(Saved data entries)
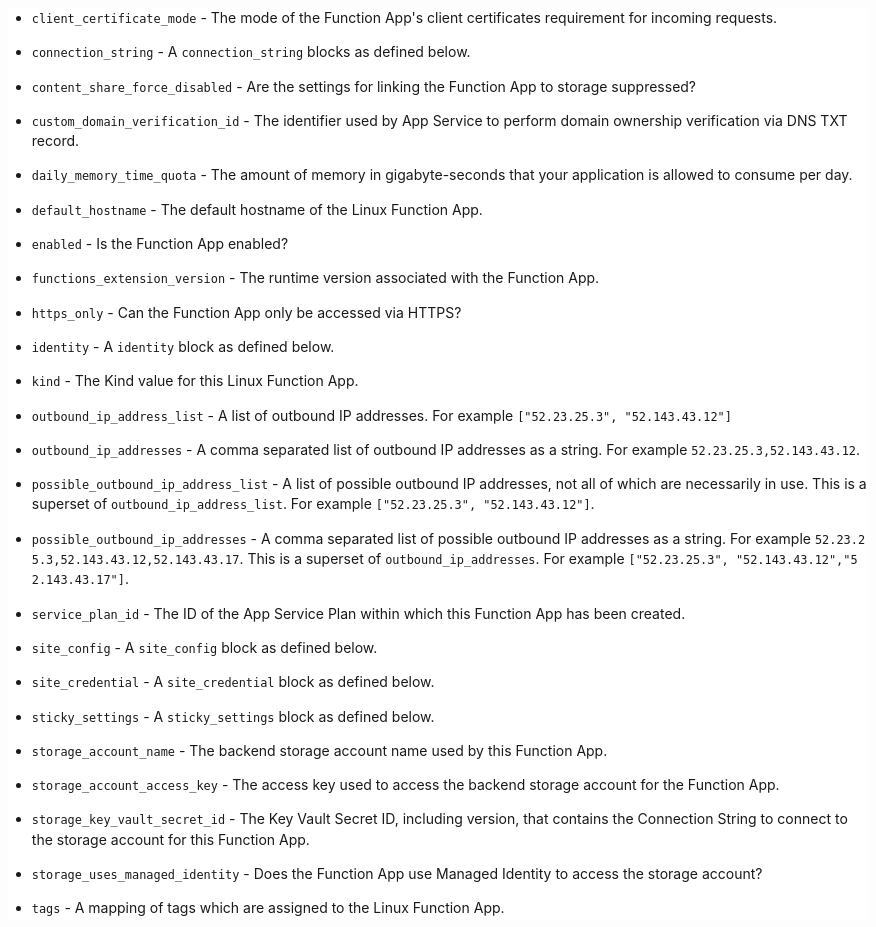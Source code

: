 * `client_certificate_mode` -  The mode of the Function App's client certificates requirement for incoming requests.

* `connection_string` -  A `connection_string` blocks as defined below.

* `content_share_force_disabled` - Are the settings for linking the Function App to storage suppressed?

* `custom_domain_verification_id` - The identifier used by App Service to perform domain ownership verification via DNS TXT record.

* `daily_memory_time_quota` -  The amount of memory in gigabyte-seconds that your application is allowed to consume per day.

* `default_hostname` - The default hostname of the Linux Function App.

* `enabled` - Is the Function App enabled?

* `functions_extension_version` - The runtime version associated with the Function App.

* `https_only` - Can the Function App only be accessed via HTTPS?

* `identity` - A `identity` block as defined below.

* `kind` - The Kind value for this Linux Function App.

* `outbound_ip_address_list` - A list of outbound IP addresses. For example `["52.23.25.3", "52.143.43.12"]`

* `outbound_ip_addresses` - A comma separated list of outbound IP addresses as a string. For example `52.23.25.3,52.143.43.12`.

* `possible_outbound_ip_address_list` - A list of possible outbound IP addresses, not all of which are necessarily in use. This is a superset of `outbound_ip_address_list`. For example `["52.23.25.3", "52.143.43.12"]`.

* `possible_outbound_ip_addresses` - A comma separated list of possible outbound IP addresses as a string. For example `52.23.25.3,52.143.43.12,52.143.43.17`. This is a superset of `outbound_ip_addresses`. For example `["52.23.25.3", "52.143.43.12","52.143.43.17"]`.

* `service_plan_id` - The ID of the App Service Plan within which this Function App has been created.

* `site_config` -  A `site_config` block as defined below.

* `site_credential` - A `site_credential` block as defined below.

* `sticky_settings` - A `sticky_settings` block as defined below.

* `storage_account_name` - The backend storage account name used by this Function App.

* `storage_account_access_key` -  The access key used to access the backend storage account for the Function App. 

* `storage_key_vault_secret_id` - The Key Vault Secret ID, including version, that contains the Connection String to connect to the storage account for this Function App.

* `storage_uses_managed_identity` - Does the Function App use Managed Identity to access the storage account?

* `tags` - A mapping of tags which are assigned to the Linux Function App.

==

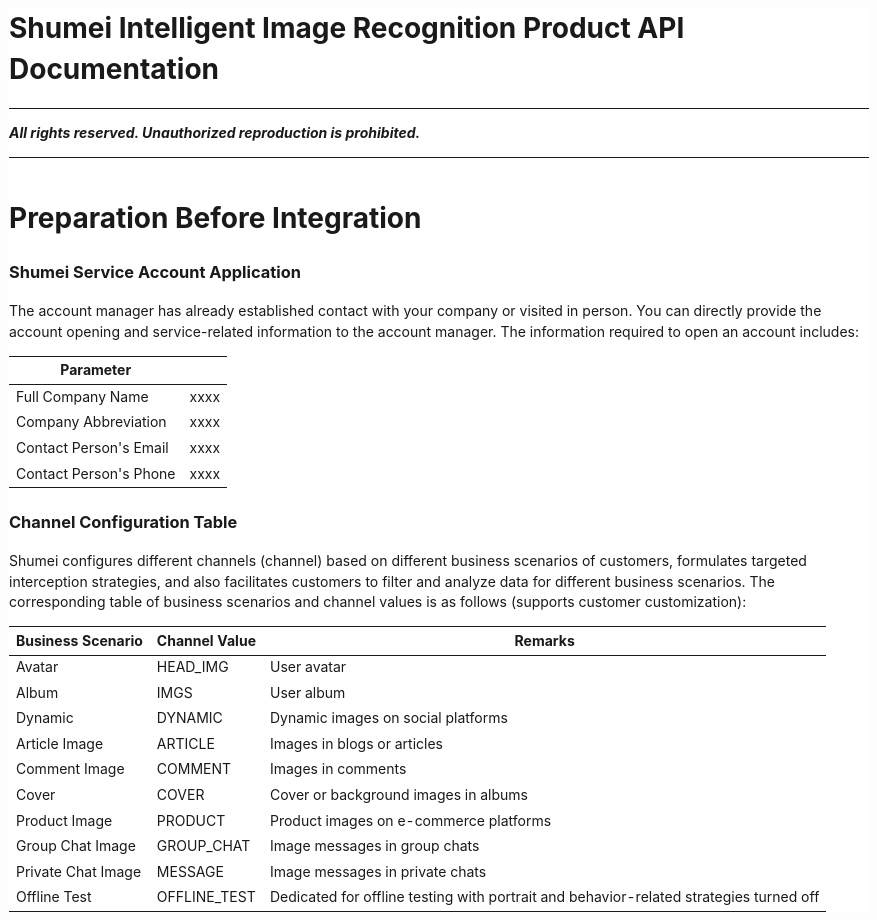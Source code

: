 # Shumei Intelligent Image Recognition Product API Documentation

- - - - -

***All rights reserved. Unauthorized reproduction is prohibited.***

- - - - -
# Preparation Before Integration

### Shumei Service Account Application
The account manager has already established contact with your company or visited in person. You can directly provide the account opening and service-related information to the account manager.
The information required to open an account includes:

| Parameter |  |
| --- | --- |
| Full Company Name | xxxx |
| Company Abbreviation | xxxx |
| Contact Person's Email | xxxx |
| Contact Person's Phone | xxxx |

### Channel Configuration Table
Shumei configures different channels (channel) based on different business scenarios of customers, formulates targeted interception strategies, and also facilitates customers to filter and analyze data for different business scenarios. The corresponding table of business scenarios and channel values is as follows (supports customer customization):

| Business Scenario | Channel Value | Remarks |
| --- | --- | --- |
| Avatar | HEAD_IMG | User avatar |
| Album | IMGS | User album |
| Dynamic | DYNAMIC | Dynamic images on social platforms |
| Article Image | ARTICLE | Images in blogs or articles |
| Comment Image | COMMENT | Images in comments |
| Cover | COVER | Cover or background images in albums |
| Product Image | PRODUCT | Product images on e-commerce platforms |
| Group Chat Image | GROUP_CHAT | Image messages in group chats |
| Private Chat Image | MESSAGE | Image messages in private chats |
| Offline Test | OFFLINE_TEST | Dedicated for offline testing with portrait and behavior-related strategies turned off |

REQUIREMENT: A single number is the answer: how many lines of the entries above contain "xxxx"?

REPLY TO THE TASK: 4